- INSTRUCTIONS FOR THE TASK: Every record below must be retyped exactly, with the pictures left out.

Saved entries
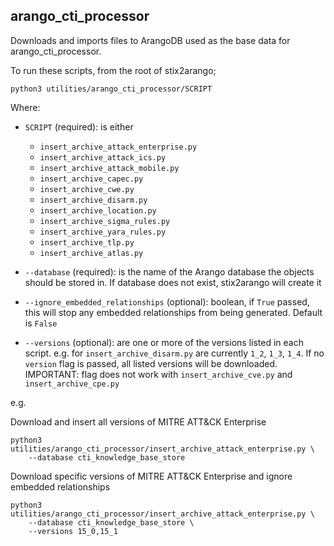 ## arango_cti_processor

Downloads and imports files to ArangoDB used as the base data for arango_cti_processor.

To run these scripts, from the root of stix2arango;

```shell
python3 utilities/arango_cti_processor/SCRIPT
```

Where:

* `SCRIPT` (required): is either
	* `insert_archive_attack_enterprise.py`
	* `insert_archive_attack_ics.py`
	* `insert_archive_attack_mobile.py`
	* `insert_archive_capec.py`
	* `insert_archive_cwe.py`
	* `insert_archive_disarm.py`
	* `insert_archive_location.py`
	* `insert_archive_sigma_rules.py`
	* `insert_archive_yara_rules.py`
	* `insert_archive_tlp.py`
	* `insert_archive_atlas.py`
	
* `--database` (required): is the name of the Arango database the objects should be stored in. If database does not exist, stix2arango will create it
* `--ignore_embedded_relationships` (optional): boolean, if `True` passed, this will stop any embedded relationships from being generated. Default is `False`
* `--versions` (optional): are one or more of the versions listed in each script. e.g. for `insert_archive_disarm.py` are currently `1_2`, `1_3`, `1_4`. If no `version` flag is passed, all listed versions will be downloaded. IMPORTANT: flag does not work with `insert_archive_cve.py` and `insert_archive_cpe.py`

e.g.

Download and insert all versions of MITRE ATT&CK Enterprise

```shell
python3 utilities/arango_cti_processor/insert_archive_attack_enterprise.py \
	--database cti_knowledge_base_store
```

Download specific versions of MITRE ATT&CK Enterprise and ignore embedded relationships

```shell
python3 utilities/arango_cti_processor/insert_archive_attack_enterprise.py \
	--database cti_knowledge_base_store \
	--versions 15_0,15_1
```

- ANSWER AREA:
 ## arango_cti_processor

Downloads and imports files to ArangoDB used as the base data for arango_cti_processor.

To run these scripts, from the root of stix2arango;

```shell
python3 utilities/arango_cti_processor/SCRIPT
```

Where:

* `SCRIPT` (required): is either
	* `insert_archive_attack_enterprise.py`
	* `insert_archive_attack_ics.py`
	* `insert_archive_attack_mobile.py`
	* `insert_archive_capec.py`
	* `insert_archive_cwe.py`
	* `insert_archive_disarm.py`
	* `insert_archive_location.py`
	* `insert_archive_sigma_rules.py`
	* `insert_archive_yara_rules.py`
	* `insert_archive_tlp.py`
	* `insert_archive_atlas.py`
	
* `--database` (required): is the name of the Arango database the objects should be stored in. If database does not exist, stix2arango will create it
* `--ignore_embedded_relationships` (optional): boolean, if `True` passed, this will stop any embedded relationships from being generated. Default is `False`
* `--versions` (optional): are one or more of the versions listed in each script. e.g. for `insert_archive_disarm.py` are currently `1_2`, `1_3`, `1_4`. If no `version` flag is passed, all listed versions will be downloaded. IMPORTANT: flag does not work with `insert_archive_cve.py` and `insert_archive_cpe.py`

e.g.

Download and insert all versions of MITRE ATT&CK Enterprise

```shell
python3 utilities/arango_cti_processor/insert_archive_attack_enterprise.py \
	--database cti_knowledge_base_store
```

Download specific versions of MITRE ATT&CK Enterprise and ignore embedded relationships

```shell
python3 utilities/arango_cti_processor/insert_archive_attack_enterprise.py \
	--database cti_knowledge_base_store \
	--versions 15_0,15_1
```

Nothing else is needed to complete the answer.